Does anyone have an idea about how I could remove the cock bead while the table is still standing upright? I'm pretty sure it has been both nailed and glued in place. It wouldn't budge when I used a thumb to try and crack it free from the apron. So I think it has to be cut away from the apron rather than pried off...

I'm not able to supply photos of the problem as it takes several days, and complicated security clearance, to get into this place.

Any advice from anyone on this quandry?

Zolton

If you see a possum running around in here, kill it. It's not a pet. - Jackie Moon

hammer1's picture

Don't know if you are (post #152627, reply #1 of 9)

Don't know if you are replacing all of the bead or just repairing some sections. First thing that comes to mind is preventing the damage from happening again. Can't be good for the chairs either. Maybe the table needs some leg extensions.

If I was just repairing a section, I'd make a couple end cuts with a sharp chisel. Probably work sitting on the floor or laying on a platform. Once the end cuts are made, you can try some heat, it loosens most glues and you might be able to slip a chisel in the joint from the backside to pry. An inexpensive heat gun is handy to have. If there are tons of nails, you may have to chisel a little around them to get hold with vice grips or a tack claw.
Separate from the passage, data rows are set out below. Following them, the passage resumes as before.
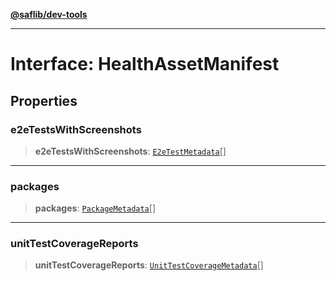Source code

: [**@saflib/dev-tools**](../../index.md)

---

# Interface: HealthAssetManifest

## Properties

### e2eTestsWithScreenshots

> **e2eTestsWithScreenshots**: [`E2eTestMetadata`](E2eTestMetadata.md)[]

---

### packages

> **packages**: [`PackageMetadata`](PackageMetadata.md)[]

---

### unitTestCoverageReports

> **unitTestCoverageReports**: [`UnitTestCoverageMetadata`](UnitTestCoverageMetadata.md)[]
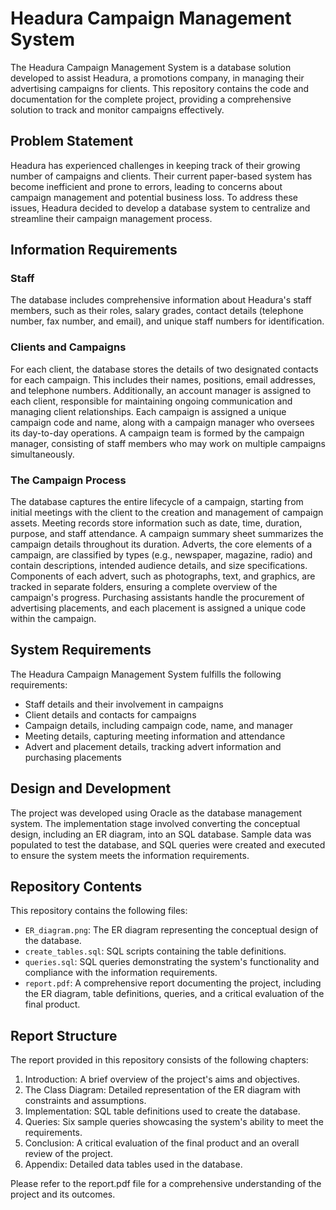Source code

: # Headura Campaign Management System

The Headura Campaign Management System is a database solution developed to assist Headura, a promotions company, in managing their advertising campaigns for clients. This repository contains the code and documentation for the complete project, providing a comprehensive solution to track and monitor campaigns effectively.

## Problem Statement

Headura has experienced challenges in keeping track of their growing number of campaigns and clients. Their current paper-based system has become inefficient and prone to errors, leading to concerns about campaign management and potential business loss. To address these issues, Headura decided to develop a database system to centralize and streamline their campaign management process.

## Information Requirements

### Staff
The database includes comprehensive information about Headura's staff members, such as their roles, salary grades, contact details (telephone number, fax number, and email), and unique staff numbers for identification.

### Clients and Campaigns
For each client, the database stores the details of two designated contacts for each campaign. This includes their names, positions, email addresses, and telephone numbers. Additionally, an account manager is assigned to each client, responsible for maintaining ongoing communication and managing client relationships. Each campaign is assigned a unique campaign code and name, along with a campaign manager who oversees its day-to-day operations. A campaign team is formed by the campaign manager, consisting of staff members who may work on multiple campaigns simultaneously.

### The Campaign Process
The database captures the entire lifecycle of a campaign, starting from initial meetings with the client to the creation and management of campaign assets. Meeting records store information such as date, time, duration, purpose, and staff attendance. A campaign summary sheet summarizes the campaign details throughout its duration. Adverts, the core elements of a campaign, are classified by types (e.g., newspaper, magazine, radio) and contain descriptions, intended audience details, and size specifications. Components of each advert, such as photographs, text, and graphics, are tracked in separate folders, ensuring a complete overview of the campaign's progress. Purchasing assistants handle the procurement of advertising placements, and each placement is assigned a unique code within the campaign.

## System Requirements

The Headura Campaign Management System fulfills the following requirements:

- Staff details and their involvement in campaigns
- Client details and contacts for campaigns
- Campaign details, including campaign code, name, and manager
- Meeting details, capturing meeting information and attendance
- Advert and placement details, tracking advert information and purchasing placements

## Design and Development

The project was developed using Oracle as the database management system. The implementation stage involved converting the conceptual design, including an ER diagram, into an SQL database. Sample data was populated to test the database, and SQL queries were created and executed to ensure the system meets the information requirements.

## Repository Contents

This repository contains the following files:

- `ER_diagram.png`: The ER diagram representing the conceptual design of the database.
- `create_tables.sql`: SQL scripts containing the table definitions.
- `queries.sql`: SQL queries demonstrating the system's functionality and compliance with the information requirements.
- `report.pdf`: A comprehensive report documenting the project, including the ER diagram, table definitions, queries, and a critical evaluation of the final product.

## Report Structure

The report provided in this repository consists of the following chapters:

1. Introduction: A brief overview of the project's aims and objectives.
2. The Class Diagram: Detailed representation of the ER diagram with constraints and assumptions.
3. Implementation: SQL table definitions used to create the database.
4. Queries: Six sample queries showcasing the system's ability to meet the requirements.
5. Conclusion: A critical evaluation of the final product and an overall review of the project.
6. Appendix: Detailed data tables used in the database.

Please refer to the report.pdf file for a comprehensive understanding of the project and its outcomes.
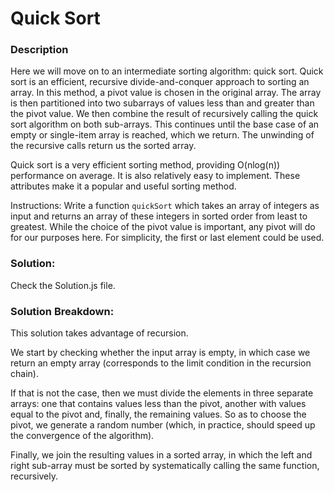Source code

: # Quick Sort


### Description

Here we will move on to an intermediate sorting algorithm: quick sort. Quick sort is an efficient, recursive divide-and-conquer approach to sorting an array. In this method, a pivot value is chosen in the original array. The array is then partitioned into two subarrays of values less than and greater than the pivot value. We then combine the result of recursively calling the quick sort algorithm on both sub-arrays. This continues until the base case of an empty or single-item array is reached, which we return. The unwinding of the recursive calls return us the sorted array.

Quick sort is a very efficient sorting method, providing O(nlog(n)) performance on average. It is also relatively easy to implement. These attributes make it a popular and useful sorting method.

Instructions: Write a function `quickSort` which takes an array of integers as input and returns an array of these integers in sorted order from least to greatest. While the choice of the pivot value is important, any pivot will do for our purposes here. For simplicity, the first or last element could be used.

### Solution:

Check the Solution.js file.

### Solution Breakdown:

This solution takes advantage of recursion. 

We start by checking whether the input array is empty, in which case we return an empty array (corresponds to the limit condition in the recursion chain). 

If that is not the case, then we must divide the elements in three separate arrays: one that contains values less than the pivot, another with values equal to the pivot and, finally, the remaining values. So as to choose the pivot, we generate a random number (which, in practice, should speed up the convergence of the algorithm).

Finally, we join the resulting values in a sorted array, in which the left and right sub-array must be sorted by systematically calling the same function, recursively.
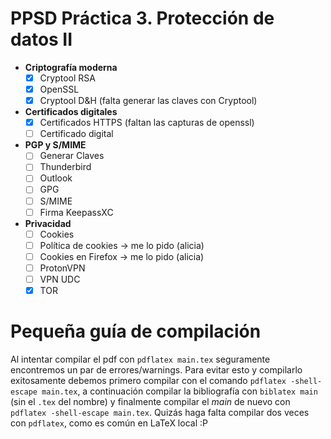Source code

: # PPSD Práctica 3. Protección de datos II

- **Criptografía moderna**
    - [x] Cryptool RSA
    - [x] OpenSSL
    - [x] Cryptool D&H (falta generar las claves con Cryptool)
- **Certificados digitales**
    - [x] Certificados HTTPS (faltan las capturas de openssl)
    - [ ] Certificado digital
- **PGP y S/MIME**
    - [ ] Generar Claves
    - [ ] Thunderbird
    - [ ] Outlook
    - [ ] GPG
    - [ ] S/MIME
    - [ ] Firma KeepassXC
- **Privacidad**
    - [ ] Cookies
    - [ ] Política de cookies -> me lo pido (alicia)
    - [ ] Cookies en Firefox -> me lo pido (alicia)
    - [ ] ProtonVPN
    - [ ] VPN UDC
    - [x] TOR

# Pequeña guía de compilación

Al intentar compilar el pdf con `pdflatex main.tex` seguramente encontremos un par de errores/warnings.
Para evitar esto y compilarlo exitosamente debemos primero compilar con el comando `pdflatex -shell-escape main.tex`, a continuación compilar la bibliografía con `biblatex main` (sin el `.tex` del nombre) y finalmente compilar el *main* de nuevo con `pdflatex -shell-escape main.tex`. Quizás haga falta compilar dos veces con `pdflatex`, como es común en LaTeX local :P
You might have to nibble away a thin slice at a time if heat won't budge the glue but it should. Even if you have to remove all of the bead, I'd still use the same method, not a router. You would have to remove the nails anyway. I wouldn't want to take a chance of making a mistake with the router, fill the room with dust or make that much noise.

It doesn't make sense to try to remove and replace all the bead working up side down ,unless it comes off pretty easy. If you are the contractor, you need to do what is necessary. If that means hiring some muscle to flip the table, so be it. It's part of the job. Where you get that helps depends on your resources or possibly, help from the clients resources. I would discuss it with them and see how to proceed. It would only take a few minutes on each end of the job.

Beat it to fit / Paint it to match

Zolton's picture

Heat...hm... (post #152627, reply #2 of 9)

Hammer,

Thanks for the suggestions. I considered using heat, but was concerned about it also loosening the veneer or lifting the finish on the aprons. I don't know what the veneer is held on with, and it would be quite complicated to replace it should it become damaged by the application of heat. But you've given me something to think about anyway.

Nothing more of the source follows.